最後の最後まで、その人柄同様にやさしい言葉をかけられ、普通を装いながらその場を後にした。あまり失恋した経験はないが、いや、そもそもそういう恋愛経験が少ないのだが、そういう場面を経験した人たちは、こういう気持ちになるのだろうと思った。
■火中の栗を拾うことに躊躇いもなく
最初の出会いは、むしろ相手からのアプローチが積極的で、私にとってその領域は別世界であって、とても私などが足を踏み入れるところではなかった。だが、一方で、家族を養わなければならない私にとって、これ以上ない機会であり、できるできないではなく、やるしかないと決断したというのが真実だ。
家族や友人も、私の判断に疑問を呈したが、もう一度、すべてを学び直して、必要とされる人間になろうと夢中になった。すると不思議なことに、仕事や人間関係などで好き嫌いを言っていた私が、むしろ火中の栗を拾うことに躊躇いもなく、求められる人間になろうと努力することができた。
たぶん、その人に認められることが、自分にとってこの上なく喜びであり、誇りであり、楽しみでもあったからだろう。そういう青春真っ只中で小躍りする自分がいた。
■誰のせいにすることもできないこと
時は流れ、自分としては“同志”になったつもりになり、いつしかその人と距離を取るようになった。ただ、距離を取るといっても、近からず遠からずの関係の中で、違う道を少しずつ歩むことになった。たぶん、長年付き添った夫婦が、恋愛関係からこういう関係に発展するようなものだろうか。私にとって、新たな仲間との目標が少しずつ形になってきたことも、その関係性に大きく影を落とす結果になった。
反省を込めて言うが、私に驕りがあったのだと思う。いくら努力しても埋められないものはある。私には自分という武器しかなかった。相手には複数の確約された武器が揃っていた。つまりいくらでも選択肢はあったのだ。私には限られたものしか持たされていなかったことに気がついた。
これまでの人生を振り返れば、絶対的なものはどこにもないことは一目瞭然だったし、誰もそれを犯すことはできないことはわかっていたのに、一番身近でわかっていたはずの自分が、それに気が付かなかったなんて、誰のせいにすることもできず、ただ茫然とするばかりだ。
ここ数日経って思うのは、人間というのは愚かで、何度も同じことを繰り返す馬鹿者であるということ。でもそれを忘れずに上手くやる人なんてどこにもいないことも知っている。嬉しい時は喜び、悲しい時は嘆く。その人間らしさが私らしさならば、残された人生の中で上手くやるチャンスをもう一度与えてほしいと願う。
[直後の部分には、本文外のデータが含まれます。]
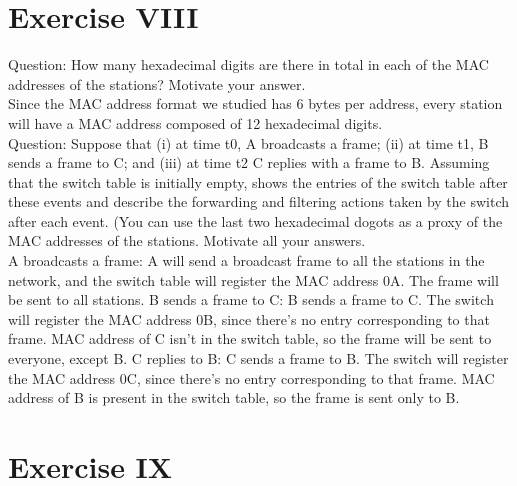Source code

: \documentclass[11pt]{article}
\begin{document}
	\section*{Exercise VIII}
	Question:
	How many hexadecimal digits are there in total in each of the MAC addresses of the stations? Motivate your answer.\\
	Since the MAC address format we studied has 6 bytes per address, every station will have a MAC address composed of 12 hexadecimal digits.\\
	Question:
	Suppose that (i) at time t0, A broadcasts a frame; (ii) at time t1, B sends a frame to C; and (iii) at time t2 C replies with a frame to B. Assuming that the switch table is initially empty, shows the entries of the switch table after these events and describe the forwarding and filtering actions taken by the switch after each event. (You can use the last two hexadecimal dogots as a proxy of the MAC addresses of the stations. Motivate all your answers.\\
	A broadcasts a frame: A will send a broadcast frame to all the stations in the network, and the switch table will register the MAC address 0A. The frame will be sent to all stations.
	B sends a frame to C: B sends a frame to C. The switch will register the MAC address 0B, since there's no entry corresponding to that frame. MAC address of C isn't in the switch table, so the frame will be sent to everyone, except B.
	C replies to B: C sends a frame to B. The switch will register the MAC address 0C, since there's no entry corresponding to that frame. MAC address of B is present in the switch table, so the frame is sent only to B.
	\section*{Exercise IX}
\end{document}
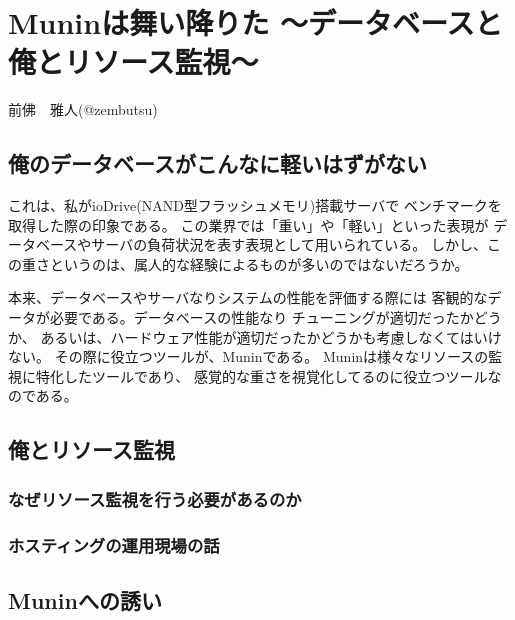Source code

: 
\chapter{Muninは舞い降りた ～データベースと俺とリソース監視～}

\begin{flushright}
 前佛　雅人(@zembutsu) %
\end{flushright}

\section{俺のデータベースがこんなに軽いはずがない}

これは、私がioDrive(NAND型フラッシュメモリ)搭載サーバで
ベンチマークを取得した際の印象である。
この業界では「重い」や「軽い」といった表現が
データベースやサーバの負荷状況を表す表現として用いられている。
しかし、この重さというのは、属人的な経験によるものが多いのではないだろうか。

本来、データベースやサーバなりシステムの性能を評価する際には
客観的なデータが必要である。データベースの性能なり
チューニングが適切だったかどうか、
あるいは、ハードウェア性能が適切だったかどうかも考慮しなくてはいけない。
その際に役立つツールが、Muninである。
Muninは様々なリソースの監視に特化したツールであり、
感覚的な重さを視覚化してるのに役立つツールなのである。

\section{俺とリソース監視}

\subsection{なぜリソース監視を行う必要があるのか}


\subsection{ホスティングの運用現場の話}


\section{Muninへの誘い}

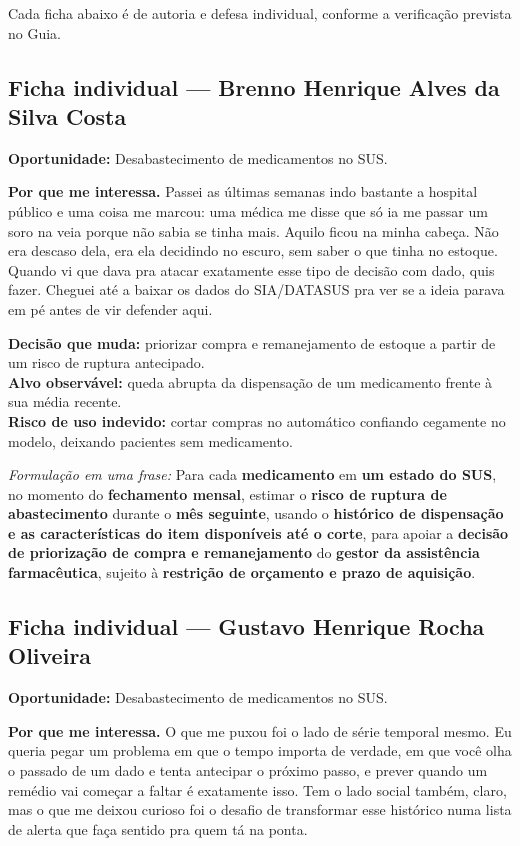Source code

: \documentclass[11pt,a4paper]{article}
\begin{document}
Cada ficha abaixo é de autoria e defesa individual, conforme a verificação prevista no Guia.

\subsection*{Ficha individual --- Brenno Henrique Alves da Silva Costa}
\textbf{Oportunidade:} Desabastecimento de medicamentos no SUS.

\textbf{Por que me interessa.} Passei as últimas semanas indo bastante a hospital público e uma coisa me marcou: uma médica me disse que só ia me passar um soro na veia porque não sabia se tinha mais. Aquilo ficou na minha cabeça. Não era descaso dela, era ela decidindo no escuro, sem saber o que tinha no estoque. Quando vi que dava pra atacar exatamente esse tipo de decisão com dado, quis fazer. Cheguei até a baixar os dados do SIA/DATASUS pra ver se a ideia parava em pé antes de vir defender aqui.

\textbf{Decisão que muda:} priorizar compra e remanejamento de estoque a partir de um risco de ruptura antecipado.\\
\textbf{Alvo observável:} queda abrupta da dispensação de um medicamento frente à sua média recente.\\
\textbf{Risco de uso indevido:} cortar compras no automático confiando cegamente no modelo, deixando pacientes sem medicamento.

\textit{Formulação em uma frase:} Para cada \textbf{medicamento} em \textbf{um estado do SUS}, no momento do \textbf{fechamento mensal}, estimar o \textbf{risco de ruptura de abastecimento} durante o \textbf{mês seguinte}, usando o \textbf{histórico de dispensação e as características do item disponíveis até o corte}, para apoiar a \textbf{decisão de priorização de compra e remanejamento} do \textbf{gestor da assistência farmacêutica}, sujeito à \textbf{restrição de orçamento e prazo de aquisição}.

\vspace{6pt}
\subsection*{Ficha individual --- Gustavo Henrique Rocha Oliveira}
\textbf{Oportunidade:} Desabastecimento de medicamentos no SUS.

\textbf{Por que me interessa.} O que me puxou foi o lado de série temporal mesmo. Eu queria pegar um problema em que o tempo importa de verdade, em que você olha o passado de um dado e tenta antecipar o próximo passo, e prever quando um remédio vai começar a faltar é exatamente isso. Tem o lado social também, claro, mas o que me deixou curioso foi o desafio de transformar esse histórico numa lista de alerta que faça sentido pra quem tá na ponta.
\end{document}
この経験をした上で、また同じことを繰り返すのか、自分を使った実験を是非ともしてみたいから。
———編集後記———
“失恋”の時が早く訪れてよかった。
もう3年遅かったら立ち直れなかったかも。
そう考えると神様が与えてくれた残りの人生は
もう一度挑戦する体力と気力が残された。
30代半ばでも同じ失敗をしている。
今となっては失敗どころか
次なる自分のステージを築くためには必要な
経験だったと胸を張って言えるのだが。
その時も家に引きこもり
ただひたすらキーボードを叩いて
自分の気持ちを文字にして書き溜めた。
それがnoteに書き連ねた<あの頃のジブン>だ。
それと同じような時間が20数年の時を経て
再びジブンにやってきたということだ。
人間はいくつ歳を重ねても
生きることは上手にならないし
今度こそはと儚い夢を追い続ける愚者である。
でもその出来損ないが
人生は一本道ではないことを教えてくれるし
何度でもやり直せるのだと言っているようだ。
その気持ちが衰えないジブンに感謝しつつ
また明日からいや今日から
歩き出そうと強く強く思うのであった。